E.g. consider these data and the following R code:
pinumber<-3.141592653589793
startvalue<-2
loglikstandardizedt <-function(par){
if(par>0) return(-sum(log((pinumber*(par-2))^(-1/2)*gamma(par/2)^(-1)*gamma((par+1)/2)*(1+standresidsapewma^2/(par-2))^(-(1+par)/2))))
else return(Inf)
}
optim(startvalue, fn=loglikstandardizedt, method="Brent",lower=2,upper=250)

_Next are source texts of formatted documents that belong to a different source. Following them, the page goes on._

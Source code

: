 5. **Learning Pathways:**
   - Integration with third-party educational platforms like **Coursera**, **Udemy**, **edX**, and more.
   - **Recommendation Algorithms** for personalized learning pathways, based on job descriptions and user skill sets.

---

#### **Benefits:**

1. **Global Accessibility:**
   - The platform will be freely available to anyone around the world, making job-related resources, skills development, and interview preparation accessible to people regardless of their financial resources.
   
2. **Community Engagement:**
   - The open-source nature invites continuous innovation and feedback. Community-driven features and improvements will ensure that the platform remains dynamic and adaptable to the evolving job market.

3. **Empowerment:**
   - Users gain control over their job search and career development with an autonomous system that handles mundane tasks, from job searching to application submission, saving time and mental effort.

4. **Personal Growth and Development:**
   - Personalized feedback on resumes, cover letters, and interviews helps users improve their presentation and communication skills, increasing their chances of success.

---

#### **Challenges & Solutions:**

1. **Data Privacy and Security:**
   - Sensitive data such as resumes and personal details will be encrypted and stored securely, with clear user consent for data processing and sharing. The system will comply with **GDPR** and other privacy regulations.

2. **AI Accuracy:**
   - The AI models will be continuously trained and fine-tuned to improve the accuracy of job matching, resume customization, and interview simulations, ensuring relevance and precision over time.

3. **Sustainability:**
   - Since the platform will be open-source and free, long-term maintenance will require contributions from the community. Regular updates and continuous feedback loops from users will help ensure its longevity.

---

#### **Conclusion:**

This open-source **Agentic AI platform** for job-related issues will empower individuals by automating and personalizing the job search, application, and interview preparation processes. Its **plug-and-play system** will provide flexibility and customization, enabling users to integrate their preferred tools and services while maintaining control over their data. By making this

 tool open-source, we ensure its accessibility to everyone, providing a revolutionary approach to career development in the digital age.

param = optim(startvalue,loglikstandardizedt, method="BFGS")$par
If I look at the plot, to see how good the fit is, I do the following code:
# control output
denstiystandtresid<-function (x) (pinumber*(param-2))^(-1/2)*gamma(param/2)^(-1)*gamma((param+1)/2)*(1+x^2/(param-2))^(-(1+param)/2)
plot(density(standresidsapewma),ylim=c(0,0.8))

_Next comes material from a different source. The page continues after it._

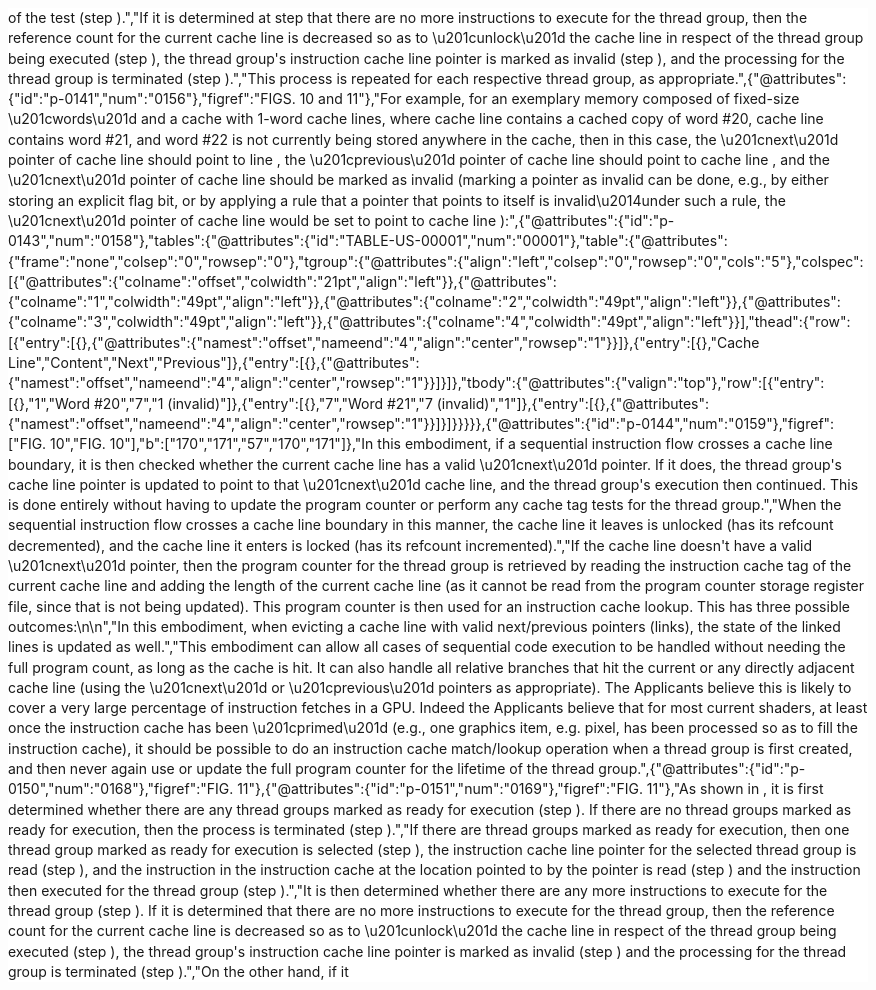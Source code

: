 of the test (step ).","If it is determined at step  that there are no more instructions to execute for the thread group, then the reference count for the current cache line is decreased so as to \u201cunlock\u201d the cache line in respect of the thread group being executed (step ), the thread group's instruction cache line pointer is marked as invalid (step ), and the processing for the thread group is terminated (step ).","This process is repeated for each respective thread group, as appropriate.",{"@attributes":{"id":"p-0141","num":"0156"},"figref":"FIGS. 10 and 11"},"For example, for an exemplary memory composed of fixed-size \u201cwords\u201d and a cache with 1-word cache lines, where cache line  contains a cached copy of word #20, cache line  contains word #21, and word #22 is not currently being stored anywhere in the cache, then in this case, the \u201cnext\u201d pointer of cache line  should point to line , the \u201cprevious\u201d pointer of cache line  should point to cache line , and the \u201cnext\u201d pointer of cache line  should be marked as invalid (marking a pointer as invalid can be done, e.g., by either storing an explicit flag bit, or by applying a rule that a pointer that points to itself is invalid\u2014under such a rule, the \u201cnext\u201d pointer of cache line  would be set to point to cache line ):",{"@attributes":{"id":"p-0143","num":"0158"},"tables":{"@attributes":{"id":"TABLE-US-00001","num":"00001"},"table":{"@attributes":{"frame":"none","colsep":"0","rowsep":"0"},"tgroup":{"@attributes":{"align":"left","colsep":"0","rowsep":"0","cols":"5"},"colspec":[{"@attributes":{"colname":"offset","colwidth":"21pt","align":"left"}},{"@attributes":{"colname":"1","colwidth":"49pt","align":"left"}},{"@attributes":{"colname":"2","colwidth":"49pt","align":"left"}},{"@attributes":{"colname":"3","colwidth":"49pt","align":"left"}},{"@attributes":{"colname":"4","colwidth":"49pt","align":"left"}}],"thead":{"row":[{"entry":[{},{"@attributes":{"namest":"offset","nameend":"4","align":"center","rowsep":"1"}}]},{"entry":[{},"Cache Line","Content","Next","Previous"]},{"entry":[{},{"@attributes":{"namest":"offset","nameend":"4","align":"center","rowsep":"1"}}]}]},"tbody":{"@attributes":{"valign":"top"},"row":[{"entry":[{},"1","Word #20","7","1 (invalid)"]},{"entry":[{},"7","Word #21","7 (invalid)","1"]},{"entry":[{},{"@attributes":{"namest":"offset","nameend":"4","align":"center","rowsep":"1"}}]}]}}}}},{"@attributes":{"id":"p-0144","num":"0159"},"figref":["FIG. 10","FIG. 10"],"b":["170","171","57","170","171"]},"In this embodiment, if a sequential instruction flow crosses a cache line boundary, it is then checked whether the current cache line has a valid \u201cnext\u201d pointer. If it does, the thread group's cache line pointer is updated to point to that \u201cnext\u201d cache line, and the thread group's execution then continued. This is done entirely without having to update the program counter or perform any cache tag tests for the thread group.","When the sequential instruction flow crosses a cache line boundary in this manner, the cache line it leaves is unlocked (has its refcount decremented), and the cache line it enters is locked (has its refcount incremented).","If the cache line doesn't have a valid \u201cnext\u201d pointer, then the program counter for the thread group is retrieved by reading the instruction cache tag of the current cache line and adding the length of the current cache line (as it cannot be read from the program counter storage register file, since that is not being updated). This program counter is then used for an instruction cache lookup. This has three possible outcomes:\n\n","In this embodiment, when evicting a cache line with valid next\/previous pointers (links), the state of the linked lines is updated as well.","This embodiment can allow all cases of sequential code execution to be handled without needing the full program count, as long as the cache is hit. It can also handle all relative branches that hit the current or any directly adjacent cache line (using the \u201cnext\u201d or \u201cprevious\u201d pointers as appropriate). The Applicants believe this is likely to cover a very large percentage of instruction fetches in a GPU. Indeed the Applicants believe that for most current shaders, at least once the instruction cache has been \u201cprimed\u201d (e.g., one graphics item, e.g. pixel, has been processed so as to fill the instruction cache), it should be possible to do an instruction cache match\/lookup operation when a thread group is first created, and then never again use or update the full program counter for the lifetime of the thread group.",{"@attributes":{"id":"p-0150","num":"0168"},"figref":"FIG. 11"},{"@attributes":{"id":"p-0151","num":"0169"},"figref":"FIG. 11"},"As shown in , it is first determined whether there are any thread groups marked as ready for execution (step ). If there are no thread groups marked as ready for execution, then the process is terminated (step ).","If there are thread groups marked as ready for execution, then one thread group marked as ready for execution is selected (step ), the instruction cache line pointer for the selected thread group is read (step ), and the instruction in the instruction cache at the location pointed to by the pointer is read (step ) and the instruction then executed for the thread group (step ).","It is then determined whether there are any more instructions to execute for the thread group (step ). If it is determined that there are no more instructions to execute for the thread group, then the reference count for the current cache line is decreased so as to \u201cunlock\u201d the cache line in respect of the thread group being executed (step ), the thread group's instruction cache line pointer is marked as invalid (step ) and the processing for the thread group is terminated (step ).","On the other hand, if it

curve(denstiystandtresid,col="red",add=TRUE)
This gives me the following plot:
As you can see, the fit is, let's say fairly ok. Now, I am interested in the excess kurtosis. The data has the excess kurtosis of
kurtosis(standresidsapewma)
which gives 0.6470055
I would expect, since the fit is quite ok in the tails, that the fitted distribution has almost the same excess kurtosis, but if I calculated it via the following way (the estimate output for $\nu$ is 8.85009):
$\frac{6}{\nu-4}=\frac{6}{8.85009-4}=1.23709$?
which is pretty much more than 0.64. This seems to be wrong to me, since I believe, that the fit in the tail is quite ok, so the kurtosis should be almost the same? Is my formula for calculating the ex kurtosis in case of a standardized Student's-t distribution wrong? Or what is my mistake?